== Segment start ==

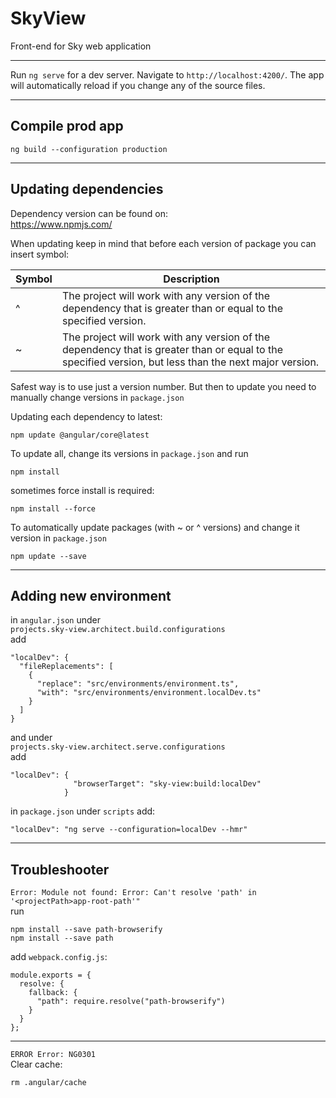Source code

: # SkyView

Front-end for Sky web application


-----------

Run `ng serve` for a dev server. Navigate to `http://localhost:4200/`. The app will automatically reload if you change
any of the source files.



----------

## Compile prod app

```
ng build --configuration production 
```

----------

## Updating dependencies

Dependency version can be found on:  
https://www.npmjs.com/

When updating keep in mind that before each version of package you can insert symbol:

| Symbol | Description                                                                                                                                            |
|--------|--------------------------------------------------------------------------------------------------------------------------------------------------------|
| ^      | The project will work with any version of the dependency that is greater than or equal to the specified version.                                       |
| ~      | The project will work with any version of the dependency that is greater than or equal to the specified version, but less than the next major version. |

Safest way is to use just a version number. But then to update you need to manually change versions in `package.json`

Updating each dependency to latest:

```shell
npm update @angular/core@latest
```

To update all, change its versions in `package.json` and run
```shell
npm install
```
sometimes force install is required:
```shell
npm install --force
```

To automatically update packages (with ~ or ^ versions) and change it version in `package.json`
```shell
npm update --save
```


---------

## Adding new environment

in `angular.json` under  
`projects.sky-view.architect.build.configurations`  
add

```
"localDev": {
  "fileReplacements": [
    {
      "replace": "src/environments/environment.ts",
      "with": "src/environments/environment.localDev.ts"
    }
  ]
}
```

and under  
`projects.sky-view.architect.serve.configurations`  
add
```
"localDev": {
              "browserTarget": "sky-view:build:localDev"
            }
```

in `package.json` under `scripts` add:
```
"localDev": "ng serve --configuration=localDev --hmr"
```

---------

## Troubleshooter

`Error: Module not found: Error: Can't resolve 'path' in '<projectPath>app-root-path'"`  
run
```shell
npm install --save path-browserify 
npm install --save path 
```
add `webpack.config.js`:
```shell
module.exports = {
  resolve: {
    fallback: {
      "path": require.resolve("path-browserify")
    }
  }
};

```
-------------

`ERROR Error: NG0301`  
Clear cache:
```shell
rm .angular/cache
```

== Segment end ==

### [Required action]
Using the records above, copy each line that contains "angular".

### [Response to the task]
npm update @angular/core@latest
in `angular.json` under  
rm .angular/cache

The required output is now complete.